> [GOAL OF THE EXERCISE]
Within the records below is a range that opens at the line with "This currently tracks" and closes at the line with "### immutant.cache.config -> ?". Return that range word for word, both ends included, and only that range.

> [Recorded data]
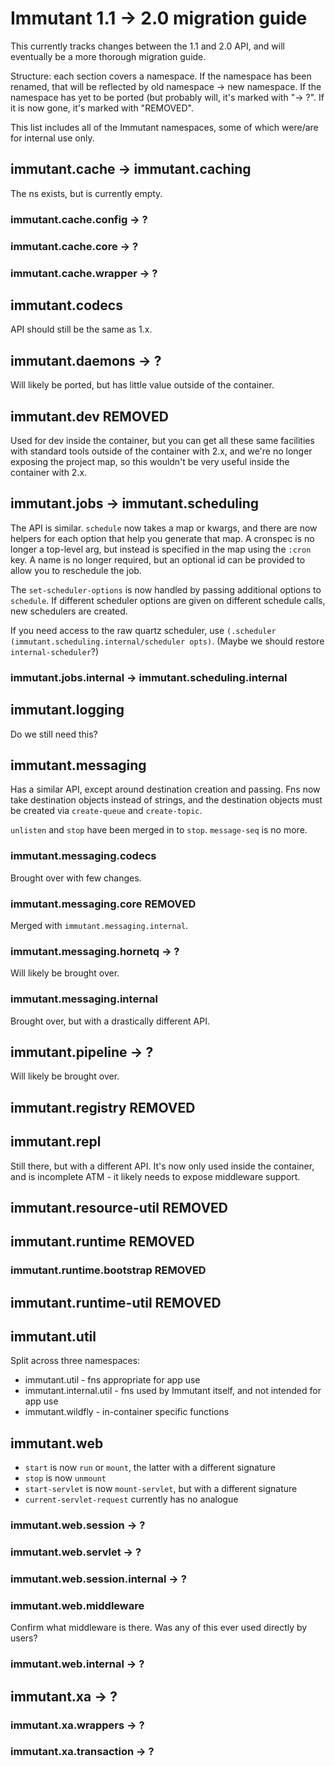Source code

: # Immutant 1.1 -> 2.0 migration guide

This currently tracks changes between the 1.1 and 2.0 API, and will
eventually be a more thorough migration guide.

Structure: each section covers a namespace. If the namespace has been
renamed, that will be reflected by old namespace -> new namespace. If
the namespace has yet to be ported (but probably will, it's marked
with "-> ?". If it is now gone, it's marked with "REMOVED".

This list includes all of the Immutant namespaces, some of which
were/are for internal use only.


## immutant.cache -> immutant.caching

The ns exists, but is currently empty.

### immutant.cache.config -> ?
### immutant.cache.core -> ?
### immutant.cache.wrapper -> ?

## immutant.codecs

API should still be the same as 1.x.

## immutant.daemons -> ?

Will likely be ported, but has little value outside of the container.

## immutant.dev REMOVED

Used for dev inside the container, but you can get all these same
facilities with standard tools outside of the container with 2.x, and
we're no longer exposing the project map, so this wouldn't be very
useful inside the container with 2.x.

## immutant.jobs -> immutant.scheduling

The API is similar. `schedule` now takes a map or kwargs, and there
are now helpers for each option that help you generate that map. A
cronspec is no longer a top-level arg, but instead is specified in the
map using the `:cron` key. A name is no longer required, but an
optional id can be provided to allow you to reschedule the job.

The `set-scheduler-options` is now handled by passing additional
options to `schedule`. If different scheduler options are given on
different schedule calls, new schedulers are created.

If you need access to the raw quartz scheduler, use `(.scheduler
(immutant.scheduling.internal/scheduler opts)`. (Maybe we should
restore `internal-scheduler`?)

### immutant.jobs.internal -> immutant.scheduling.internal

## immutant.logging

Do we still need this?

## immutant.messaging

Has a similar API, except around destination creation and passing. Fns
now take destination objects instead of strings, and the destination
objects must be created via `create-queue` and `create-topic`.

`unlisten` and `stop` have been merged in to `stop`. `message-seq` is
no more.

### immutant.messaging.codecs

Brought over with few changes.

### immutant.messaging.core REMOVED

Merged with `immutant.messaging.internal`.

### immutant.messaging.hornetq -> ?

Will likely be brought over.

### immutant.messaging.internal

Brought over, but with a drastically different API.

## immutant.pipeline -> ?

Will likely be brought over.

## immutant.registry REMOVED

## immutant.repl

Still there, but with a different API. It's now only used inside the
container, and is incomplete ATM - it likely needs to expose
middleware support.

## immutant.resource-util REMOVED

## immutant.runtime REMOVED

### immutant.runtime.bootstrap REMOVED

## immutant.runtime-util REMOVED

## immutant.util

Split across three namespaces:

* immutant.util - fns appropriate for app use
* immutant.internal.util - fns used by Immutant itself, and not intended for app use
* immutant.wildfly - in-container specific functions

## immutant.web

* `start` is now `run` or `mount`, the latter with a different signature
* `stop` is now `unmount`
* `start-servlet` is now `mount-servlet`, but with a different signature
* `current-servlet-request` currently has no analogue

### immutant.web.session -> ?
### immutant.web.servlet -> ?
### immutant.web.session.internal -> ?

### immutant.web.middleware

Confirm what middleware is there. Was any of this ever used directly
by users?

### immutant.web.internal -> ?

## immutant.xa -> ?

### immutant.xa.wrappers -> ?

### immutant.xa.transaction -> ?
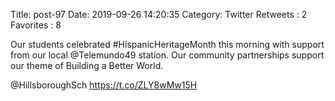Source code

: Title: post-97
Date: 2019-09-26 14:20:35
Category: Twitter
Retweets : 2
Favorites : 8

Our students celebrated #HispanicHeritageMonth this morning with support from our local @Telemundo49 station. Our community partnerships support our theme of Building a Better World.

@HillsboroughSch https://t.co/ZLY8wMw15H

> [EXERCISE RESULT]
This currently tracks changes between the 1.1 and 2.0 API, and will
eventually be a more thorough migration guide.

Structure: each section covers a namespace. If the namespace has been
renamed, that will be reflected by old namespace -> new namespace. If
the namespace has yet to be ported (but probably will, it's marked
with "-> ?". If it is now gone, it's marked with "REMOVED".

This list includes all of the Immutant namespaces, some of which
were/are for internal use only.


## immutant.cache -> immutant.caching

The ns exists, but is currently empty.

### immutant.cache.config -> ?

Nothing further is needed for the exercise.